In 2011, speaking primarily of football, which I played and love, I wrote: “It is wrong to continue on with certain rituals, even joyous ones, that we previously thought were morally fine. At least, we shouldn’t continue them in the same way as before. You can ask me here why hockey fighting goes on, and I’ll say I have no idea.
“We live in a world that is progressing into a vast arena in which mankind has never lived, never even comprehended, the stadium of human-enhanced computer dominance. It is a place where intelligence, real or artificial, will be all.”
I asked how, in the light of this, we “could do dumb things, like let our heads get damaged continually and call it something like ringing a bell. In our new environment, how can anyone allow his or her IQ, or their children’s, to be lowered?”
A fair question then. A fair question now.

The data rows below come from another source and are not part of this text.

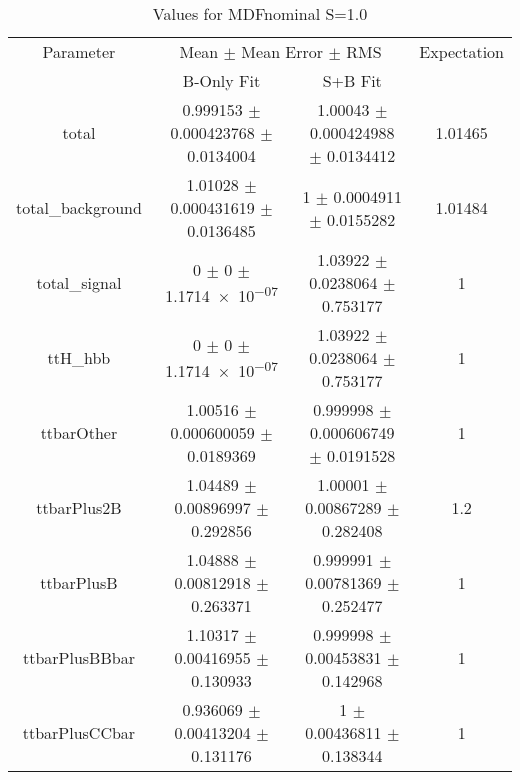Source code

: \begin{table}
\centering
\caption{Values for MDFnominal S=1.0}
\begin{tabular}{cccc}
\toprule
Parameter & \multicolumn{2}{c}{Mean $\pm$ Mean Error $\pm$ RMS} & Expectation\\
 & B-Only Fit & S+B Fit & \\
\midrule
total & \num{0.999153} $\pm$ \num{0.000423768} $\pm$ \num{0.0134004} & \num{1.00043} $\pm$ \num{0.000424988} $\pm$ \num{0.0134412} & \num{1.01465}\\
total\_background & \num{1.01028} $\pm$ \num{0.000431619} $\pm$ \num{0.0136485} & \num{1} $\pm$ \num{0.0004911} $\pm$ \num{0.0155282} & \num{1.01484}\\
total\_signal & \num{0} $\pm$ \num{0} $\pm$ \num{1.1714e-07} & \num{1.03922} $\pm$ \num{0.0238064} $\pm$ \num{0.753177} & \num{1}\\
ttH\_hbb & \num{0} $\pm$ \num{0} $\pm$ \num{1.1714e-07} & \num{1.03922} $\pm$ \num{0.0238064} $\pm$ \num{0.753177} & \num{1}\\
ttbarOther & \num{1.00516} $\pm$ \num{0.000600059} $\pm$ \num{0.0189369} & \num{0.999998} $\pm$ \num{0.000606749} $\pm$ \num{0.0191528} & \num{1}\\
ttbarPlus2B & \num{1.04489} $\pm$ \num{0.00896997} $\pm$ \num{0.292856} & \num{1.00001} $\pm$ \num{0.00867289} $\pm$ \num{0.282408} & \num{1.2}\\
ttbarPlusB & \num{1.04888} $\pm$ \num{0.00812918} $\pm$ \num{0.263371} & \num{0.999991} $\pm$ \num{0.00781369} $\pm$ \num{0.252477} & \num{1}\\
ttbarPlusBBbar & \num{1.10317} $\pm$ \num{0.00416955} $\pm$ \num{0.130933} & \num{0.999998} $\pm$ \num{0.00453831} $\pm$ \num{0.142968} & \num{1}\\
ttbarPlusCCbar & \num{0.936069} $\pm$ \num{0.00413204} $\pm$ \num{0.131176} & \num{1} $\pm$ \num{0.00436811} $\pm$ \num{0.138344} & \num{1}\\
\bottomrule
\end{tabular}
\end{table}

Porter writes about the disruption of new machines: “Economists have a hard time getting their heads around this. Steeped in the belief that technology inevitably leads to better jobs and higher pay, they long resisted the notion that the Luddites of the 19th century, who famously thrashed the weaving machines that were taking their jobs, might have had a point.”
The problem now is that increasingly only the elite can keep up with tech advances. Who needs an average thinker, even with the muscles of a young Schwarzenegger, when a robot can lift the same heavy boxes, without water breaks, 24 hours a day, without pay or complaint, and nobody cares if it can say, “I’ll be back!”
Writes Porter: “Some economists are reassessing their belief that technological progress lifts all boats and are beginning to worry about the new configuration of work. Recent research has concluded that robots are reducing demand for workers and weighing down wages… Some economists have concluded that the use of robots explains the decline in the share of national income going into workers’ paychecks.”
Automation is not going to stop. As renowned science writer Kevin Kelly put it in his book “What Technology Wants,”[4] tech has “a mind of its own.”
Tech is on the move. Including AI, VR, robots, all that crazy stuff. Go ahead and bang your heads. But don’t say your nutty Uncle Rick didn’t warn you about it years ago.